**EXERCISE AIM:** Your output should be the line with "- RPO: 24時間以内" plus all following lines to the end of the records, exactly as written and nothing more.

·····

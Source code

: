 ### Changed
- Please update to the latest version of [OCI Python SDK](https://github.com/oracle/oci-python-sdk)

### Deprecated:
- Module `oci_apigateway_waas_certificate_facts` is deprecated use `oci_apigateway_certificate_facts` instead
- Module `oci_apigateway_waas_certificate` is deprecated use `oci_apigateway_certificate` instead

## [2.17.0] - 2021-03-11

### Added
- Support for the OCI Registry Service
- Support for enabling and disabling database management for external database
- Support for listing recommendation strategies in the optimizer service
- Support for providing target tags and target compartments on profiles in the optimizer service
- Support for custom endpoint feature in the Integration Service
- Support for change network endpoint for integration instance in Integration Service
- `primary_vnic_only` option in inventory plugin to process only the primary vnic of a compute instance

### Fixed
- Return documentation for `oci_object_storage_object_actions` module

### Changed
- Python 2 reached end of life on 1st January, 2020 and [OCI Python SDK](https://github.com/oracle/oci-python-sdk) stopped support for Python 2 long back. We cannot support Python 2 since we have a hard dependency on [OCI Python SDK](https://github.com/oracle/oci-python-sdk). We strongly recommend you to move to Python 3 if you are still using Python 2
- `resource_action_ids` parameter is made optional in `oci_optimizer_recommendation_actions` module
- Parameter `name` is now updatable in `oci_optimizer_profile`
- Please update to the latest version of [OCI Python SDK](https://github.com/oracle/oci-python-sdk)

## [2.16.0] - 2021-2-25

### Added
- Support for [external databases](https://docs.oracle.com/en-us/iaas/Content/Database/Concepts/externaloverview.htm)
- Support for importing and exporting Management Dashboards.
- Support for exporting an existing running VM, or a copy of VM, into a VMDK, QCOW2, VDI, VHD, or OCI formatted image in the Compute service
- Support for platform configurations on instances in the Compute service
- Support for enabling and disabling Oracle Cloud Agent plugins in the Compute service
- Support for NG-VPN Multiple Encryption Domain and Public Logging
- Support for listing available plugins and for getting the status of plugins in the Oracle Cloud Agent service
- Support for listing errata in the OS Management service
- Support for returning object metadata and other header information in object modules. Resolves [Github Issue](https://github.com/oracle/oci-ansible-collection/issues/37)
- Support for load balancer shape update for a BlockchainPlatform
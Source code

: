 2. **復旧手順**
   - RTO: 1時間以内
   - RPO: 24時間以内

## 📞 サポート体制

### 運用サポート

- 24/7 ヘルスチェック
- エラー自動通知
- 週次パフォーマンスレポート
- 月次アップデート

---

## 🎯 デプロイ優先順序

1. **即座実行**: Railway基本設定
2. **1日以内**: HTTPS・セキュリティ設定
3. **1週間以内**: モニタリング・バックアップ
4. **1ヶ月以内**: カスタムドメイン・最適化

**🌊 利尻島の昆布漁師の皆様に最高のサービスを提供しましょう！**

·····

**REPLY:**
   - RPO: 24時間以内

## 📞 サポート体制

### 運用サポート

- 24/7 ヘルスチェック
- エラー自動通知
- 週次パフォーマンスレポート
- 月次アップデート

---

## 🎯 デプロイ優先順序

1. **即座実行**: Railway基本設定
2. **1日以内**: HTTPS・セキュリティ設定
3. **1週間以内**: モニタリング・バックアップ
4. **1ヶ月以内**: カスタムドメイン・最適化

**🌊 利尻島の昆布漁師の皆様に最高のサービスを提供しましょう！**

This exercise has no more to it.